The ruling was initially fixed for December 13, 2012, before it was again adjourned till today. The case is before Justice Musa Kurya.

NPAN had dragged Advertising Practitioners’ Council of Nigeria, APCON, along with the Inspector General of Police to court, arguing that the code infringed on the right of members of the association to freedom of expression, including freedom to hold opinion and to receive and impart ideas and information without interference.

APCON had, in a preliminary objection, prayed the court to dismiss the suit, while NPAN on its part asked the court to dismiss the objection. The court is to rule on the preliminary objection.

NPAN in the suit, is praying the court to determine “whether having regard to the provision of  Section 1(d) of the Advertising Practitioners( Registration, etc)Act CAP A7, LFN 204, Articles 21 and 137 (a) of the Nigerian Code of Advertising Practice and Sales Promotion are not ultra vires  the Advertising Practioners’ Council of Nigeria, APCON, in so far as the provisions of the Articles affect media houses who do not engage in the practice of advertising.

“Whether the provisions of Articles 21 and and 137(a) of the Nigerian Code of Advertising Practice and Sales Promotion are not  inconsistent with the provisions of Section 39 of the Constitution of the Federal Republic of Nigeria 1999 which guarantees the freedom of expression including the freedom to hold opinion, and to receive and impact ideas and information without interference.

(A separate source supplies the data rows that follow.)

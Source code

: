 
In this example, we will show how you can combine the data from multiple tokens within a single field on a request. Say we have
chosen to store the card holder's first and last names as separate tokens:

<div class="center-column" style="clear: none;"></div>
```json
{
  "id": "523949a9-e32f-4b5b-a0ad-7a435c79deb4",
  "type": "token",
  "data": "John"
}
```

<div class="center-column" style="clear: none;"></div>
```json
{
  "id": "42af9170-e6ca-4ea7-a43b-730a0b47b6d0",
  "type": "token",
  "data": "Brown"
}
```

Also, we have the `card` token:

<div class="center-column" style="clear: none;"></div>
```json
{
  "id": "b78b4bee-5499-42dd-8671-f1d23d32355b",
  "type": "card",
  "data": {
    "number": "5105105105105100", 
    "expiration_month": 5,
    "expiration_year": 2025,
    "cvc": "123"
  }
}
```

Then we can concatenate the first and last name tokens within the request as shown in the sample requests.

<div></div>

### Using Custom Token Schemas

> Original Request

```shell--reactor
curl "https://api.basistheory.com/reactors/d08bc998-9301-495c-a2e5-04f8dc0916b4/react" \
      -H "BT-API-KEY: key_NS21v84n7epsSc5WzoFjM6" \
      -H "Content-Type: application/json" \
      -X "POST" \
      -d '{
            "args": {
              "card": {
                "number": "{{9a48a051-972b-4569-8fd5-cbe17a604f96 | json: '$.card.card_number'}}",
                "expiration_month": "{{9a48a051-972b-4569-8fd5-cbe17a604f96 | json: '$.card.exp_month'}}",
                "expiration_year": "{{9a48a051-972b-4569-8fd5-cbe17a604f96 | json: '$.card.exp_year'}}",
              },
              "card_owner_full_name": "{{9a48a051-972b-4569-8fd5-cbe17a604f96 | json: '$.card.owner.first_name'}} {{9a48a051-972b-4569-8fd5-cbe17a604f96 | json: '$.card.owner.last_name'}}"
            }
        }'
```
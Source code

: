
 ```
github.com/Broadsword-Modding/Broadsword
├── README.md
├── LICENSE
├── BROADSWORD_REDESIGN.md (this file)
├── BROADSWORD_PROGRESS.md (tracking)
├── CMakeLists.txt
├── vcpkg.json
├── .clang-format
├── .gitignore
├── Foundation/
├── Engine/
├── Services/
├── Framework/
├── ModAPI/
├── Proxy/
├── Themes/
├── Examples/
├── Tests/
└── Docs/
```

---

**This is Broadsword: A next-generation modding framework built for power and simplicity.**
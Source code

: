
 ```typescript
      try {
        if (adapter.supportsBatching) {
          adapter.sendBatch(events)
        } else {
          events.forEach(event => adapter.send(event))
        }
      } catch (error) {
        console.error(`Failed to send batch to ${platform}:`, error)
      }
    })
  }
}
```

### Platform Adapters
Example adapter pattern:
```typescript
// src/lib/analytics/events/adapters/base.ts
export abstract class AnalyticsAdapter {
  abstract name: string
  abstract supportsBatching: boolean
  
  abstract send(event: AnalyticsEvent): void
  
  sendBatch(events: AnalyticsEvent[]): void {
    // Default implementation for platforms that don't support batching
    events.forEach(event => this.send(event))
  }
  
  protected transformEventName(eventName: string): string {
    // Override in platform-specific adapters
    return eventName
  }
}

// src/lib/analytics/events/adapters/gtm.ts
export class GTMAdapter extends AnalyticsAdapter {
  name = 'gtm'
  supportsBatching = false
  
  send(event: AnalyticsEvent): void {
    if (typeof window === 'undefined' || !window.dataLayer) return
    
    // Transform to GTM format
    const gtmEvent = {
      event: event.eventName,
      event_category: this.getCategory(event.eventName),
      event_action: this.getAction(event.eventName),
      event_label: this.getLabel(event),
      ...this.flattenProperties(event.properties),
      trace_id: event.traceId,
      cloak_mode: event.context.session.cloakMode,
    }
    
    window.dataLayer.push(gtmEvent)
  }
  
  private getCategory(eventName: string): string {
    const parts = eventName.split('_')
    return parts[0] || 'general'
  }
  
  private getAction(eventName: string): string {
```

“Whether having regard to the provision of Section 4 of the Constitution of the Federal of Nigeria 1999, it is competent for the Advertising Practitioners’ Council of Nigeria to create offences and impose penalties as done in the Nigerian Code of Advertising Practice and Sales Promotion.”

NPAN is asking the court to declare that the provisions of Articles 21 and 137(a) of the code is ultra vires as it affects members of the plaintiff’s association; that Article 21 that requires all advertisements except public notices, goodwill messages, obituaries, and vacancies to be vetted by the Advertising Standard Panel before publication is inconsistent with the provisions of Section 39 of the Constitution.

It also asking the court to declare that the manner APCON created criminal offences and impose penalties as done in Articles 137 (a) (b) and (c) of the code and the Article 137, is unconstitutional, null and void.